And finally, men make themselves over-wise by the manner in which they treat the sacrament of the Supper. The command of Christ to observe this ordinance is imperatively binding upon all men; not an individual who has the opportunity of doing it is exempt from the obligation. But I surely need not say that there are multitudes who refuse to observe it; and that too, on the very ground that it is not essential to salvation, and that they can as well go to Heaven if they do not, as if they do, join themselves to the visible Church. But who art thou, vain man, to oppose your Redeemer’s wisdom, and set at naught your Redeemer’s authority? You expect to go to Heaven when you die. You cannot go to Heaven without being a disciple of Christ. You cannot be a disciple of Christ without obeying his commands. One of these commands you deliberately disobey on the ground that it is of little or no importance. Judge then whether, with the spirit you now possess, you have reason to expect that you shall ever reach Heaven.
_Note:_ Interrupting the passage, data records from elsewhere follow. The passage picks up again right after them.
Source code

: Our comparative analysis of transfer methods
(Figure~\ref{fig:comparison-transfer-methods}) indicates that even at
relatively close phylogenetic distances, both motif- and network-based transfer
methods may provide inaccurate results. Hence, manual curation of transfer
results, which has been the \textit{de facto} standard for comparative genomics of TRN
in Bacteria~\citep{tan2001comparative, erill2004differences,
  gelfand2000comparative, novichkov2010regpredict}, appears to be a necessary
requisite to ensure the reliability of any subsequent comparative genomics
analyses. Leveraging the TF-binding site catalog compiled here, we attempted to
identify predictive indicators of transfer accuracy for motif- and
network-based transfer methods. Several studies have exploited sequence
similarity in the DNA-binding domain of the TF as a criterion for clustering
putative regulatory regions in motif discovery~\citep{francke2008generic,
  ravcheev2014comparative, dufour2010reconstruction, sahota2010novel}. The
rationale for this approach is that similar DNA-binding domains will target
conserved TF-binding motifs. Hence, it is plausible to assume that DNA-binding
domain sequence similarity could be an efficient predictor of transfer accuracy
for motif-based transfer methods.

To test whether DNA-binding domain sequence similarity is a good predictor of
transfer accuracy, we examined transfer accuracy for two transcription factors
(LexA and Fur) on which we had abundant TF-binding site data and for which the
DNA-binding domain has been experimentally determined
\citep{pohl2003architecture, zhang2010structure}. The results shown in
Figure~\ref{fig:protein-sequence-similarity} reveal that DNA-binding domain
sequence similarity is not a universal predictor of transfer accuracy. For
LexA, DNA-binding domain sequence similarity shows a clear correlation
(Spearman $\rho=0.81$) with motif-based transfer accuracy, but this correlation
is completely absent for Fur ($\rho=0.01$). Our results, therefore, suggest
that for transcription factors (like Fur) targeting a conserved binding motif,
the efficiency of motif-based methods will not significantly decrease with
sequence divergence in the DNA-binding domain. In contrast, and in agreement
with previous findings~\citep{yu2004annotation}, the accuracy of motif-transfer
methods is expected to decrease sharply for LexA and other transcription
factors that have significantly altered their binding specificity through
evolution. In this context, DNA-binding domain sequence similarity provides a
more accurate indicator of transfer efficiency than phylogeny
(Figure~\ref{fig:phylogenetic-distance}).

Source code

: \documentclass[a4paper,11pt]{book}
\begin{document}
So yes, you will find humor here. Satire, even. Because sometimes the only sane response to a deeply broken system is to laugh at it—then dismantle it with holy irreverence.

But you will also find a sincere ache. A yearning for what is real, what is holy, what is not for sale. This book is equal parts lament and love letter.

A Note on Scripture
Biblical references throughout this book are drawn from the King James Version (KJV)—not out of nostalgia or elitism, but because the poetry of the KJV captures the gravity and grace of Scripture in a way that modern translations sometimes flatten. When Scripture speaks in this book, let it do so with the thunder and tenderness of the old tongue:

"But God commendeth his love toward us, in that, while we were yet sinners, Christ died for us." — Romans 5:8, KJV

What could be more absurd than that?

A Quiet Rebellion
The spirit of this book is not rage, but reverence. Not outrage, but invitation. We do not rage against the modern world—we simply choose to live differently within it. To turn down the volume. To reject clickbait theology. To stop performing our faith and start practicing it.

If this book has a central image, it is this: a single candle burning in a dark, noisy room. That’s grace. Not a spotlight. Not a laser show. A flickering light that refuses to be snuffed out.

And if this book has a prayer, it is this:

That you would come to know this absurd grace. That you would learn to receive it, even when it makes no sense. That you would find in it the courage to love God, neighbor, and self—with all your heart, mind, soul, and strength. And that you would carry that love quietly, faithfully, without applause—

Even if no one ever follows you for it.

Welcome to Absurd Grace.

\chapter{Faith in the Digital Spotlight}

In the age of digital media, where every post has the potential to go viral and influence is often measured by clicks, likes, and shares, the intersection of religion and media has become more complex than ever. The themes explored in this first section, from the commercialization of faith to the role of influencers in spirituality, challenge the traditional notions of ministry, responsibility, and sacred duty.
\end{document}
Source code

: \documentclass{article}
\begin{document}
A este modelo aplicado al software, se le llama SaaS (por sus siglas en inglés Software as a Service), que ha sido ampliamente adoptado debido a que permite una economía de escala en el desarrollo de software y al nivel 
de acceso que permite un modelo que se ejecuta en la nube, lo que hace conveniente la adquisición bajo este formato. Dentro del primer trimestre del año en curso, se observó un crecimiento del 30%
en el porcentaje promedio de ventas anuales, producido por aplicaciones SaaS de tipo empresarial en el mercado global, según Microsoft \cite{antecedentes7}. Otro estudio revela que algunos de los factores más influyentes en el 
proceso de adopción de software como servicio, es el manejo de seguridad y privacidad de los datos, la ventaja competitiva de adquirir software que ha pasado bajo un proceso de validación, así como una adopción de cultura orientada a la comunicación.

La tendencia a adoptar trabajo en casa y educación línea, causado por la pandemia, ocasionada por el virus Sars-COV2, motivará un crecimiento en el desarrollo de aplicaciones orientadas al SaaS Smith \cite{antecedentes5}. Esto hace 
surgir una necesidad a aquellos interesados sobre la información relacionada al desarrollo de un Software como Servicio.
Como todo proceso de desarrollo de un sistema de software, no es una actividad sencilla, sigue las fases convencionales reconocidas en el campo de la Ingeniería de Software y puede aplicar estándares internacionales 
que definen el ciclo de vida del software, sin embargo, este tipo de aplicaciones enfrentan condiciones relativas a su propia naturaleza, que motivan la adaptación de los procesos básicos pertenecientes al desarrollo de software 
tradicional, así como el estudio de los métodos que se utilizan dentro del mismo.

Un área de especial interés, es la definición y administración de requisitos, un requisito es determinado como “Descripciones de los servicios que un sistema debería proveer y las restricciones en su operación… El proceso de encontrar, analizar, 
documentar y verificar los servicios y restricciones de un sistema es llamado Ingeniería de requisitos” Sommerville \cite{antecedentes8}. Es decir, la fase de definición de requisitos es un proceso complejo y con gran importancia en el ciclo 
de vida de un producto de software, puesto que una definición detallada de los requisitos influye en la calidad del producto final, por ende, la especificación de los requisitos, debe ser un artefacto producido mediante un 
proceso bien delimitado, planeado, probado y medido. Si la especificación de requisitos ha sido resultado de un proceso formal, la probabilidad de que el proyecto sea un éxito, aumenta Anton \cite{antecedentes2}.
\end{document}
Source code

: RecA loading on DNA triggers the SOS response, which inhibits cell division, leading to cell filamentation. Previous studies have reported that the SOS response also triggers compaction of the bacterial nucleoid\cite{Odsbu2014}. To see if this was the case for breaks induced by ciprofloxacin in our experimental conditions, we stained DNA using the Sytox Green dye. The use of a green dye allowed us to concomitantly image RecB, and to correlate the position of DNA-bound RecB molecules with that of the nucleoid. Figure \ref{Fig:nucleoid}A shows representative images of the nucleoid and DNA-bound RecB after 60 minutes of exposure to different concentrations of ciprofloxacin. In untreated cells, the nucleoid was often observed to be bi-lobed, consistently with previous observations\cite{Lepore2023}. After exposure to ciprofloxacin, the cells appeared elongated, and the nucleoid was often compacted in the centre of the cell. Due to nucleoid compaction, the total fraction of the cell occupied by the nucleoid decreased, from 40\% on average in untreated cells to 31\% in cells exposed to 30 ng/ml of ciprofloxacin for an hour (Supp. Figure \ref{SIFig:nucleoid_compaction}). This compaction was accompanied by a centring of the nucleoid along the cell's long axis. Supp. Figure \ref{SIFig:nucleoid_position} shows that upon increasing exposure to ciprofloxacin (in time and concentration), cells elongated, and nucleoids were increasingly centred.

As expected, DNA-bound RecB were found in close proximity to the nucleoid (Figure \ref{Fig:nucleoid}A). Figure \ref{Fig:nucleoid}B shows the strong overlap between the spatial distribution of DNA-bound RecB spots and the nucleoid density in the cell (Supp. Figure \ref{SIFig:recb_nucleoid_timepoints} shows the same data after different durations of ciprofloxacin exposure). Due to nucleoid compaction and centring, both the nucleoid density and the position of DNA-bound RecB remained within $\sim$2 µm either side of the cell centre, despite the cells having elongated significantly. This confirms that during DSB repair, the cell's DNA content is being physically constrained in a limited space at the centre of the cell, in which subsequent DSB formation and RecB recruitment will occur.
Another way in which men make themselves over-wise on this subject is by modifying the ordinance to suit their own views; especially by inculcating the doctrine, or adopting the practice, of dispensing with the appropriate elements, or of substituting something in place of them, which the scripture does not warrant; or to come fully to the point which I now have more particularly in view, and on which the movements of the present day will not allow me any longer to be silent—THE EXCLUSION OF WINE FROM THE LORD’S SUPPER. Do you say that it is impossible there should be any danger of such extravagance in an enlightened community like this, and that I am giving a false alarm in expressing the opinion that there is danger? You shall know then the grounds of my apprehension, and judge for yourselves of their validity.
In the first place, there are several churches in different parts of the country, which, if I am correctly informed, have actually adopted the measure, and are of course strongly committed to its defense and extension. In the next place, there are in many of our churches, individuals who suffer the cup to pass them in the communion service, on the ground that they believe the use of wine, even on that occasion, to be sinful. And then there are periodicals extensively circulated, lending their influence, in a greater or less degree, to this unhallowed innovation; and one religious newspaper especially, which has never, to my knowledge, been ranked among ultra publications, is giving forth a series of articles from the pen of an aged and highly respectable clergyman, designed to show that the exclusion of all that can intoxicate from the holy communion is essential to the triumph of the Temperance cause. And the writer of these articles is understood to be the author of a premium tract, about to be published, in which he endeavors to establish the same position, and which is soon to be scattered through our churches, and for aught I know to be sent to the dwelling of every one of you. And there are other great names too which stand pledged before the community to the same doctrine; and are doing all that industry, and zeal, and talents, and learning can do, to maintain and extend it.
A distinguished professor of biblical literature in one of our theological seminaries—a man whose name is known scarcely less abroad than at home, and is justly regarded as reflecting a luster upon the character of his country—has told us in an essay which has just appeared that, though he thinks wine may be used in the communion in such a way as to avoid reproach, and is not himself disposed entirely to abandon it, yet it is by no means necessary to the acceptable celebration of the ordinance; and it to be classed among the unessential accidents of the service, such as receiving the elements in a reclining posture, holding the service in an upper room, and other similar things, in which few churches now think of imitating the apostles. Another professor connected with one of our colleges, and a man too whose talents and acquisitions and virtues no one holds in higher estimation than myself, has written an essay for publication, in which he endeavors to show that neither bread nor wine is essential to the acceptable observance of the Lord’s Supper; and that the Temperance cause cannot advance much farther until the use of wine is abolished from this ordinance.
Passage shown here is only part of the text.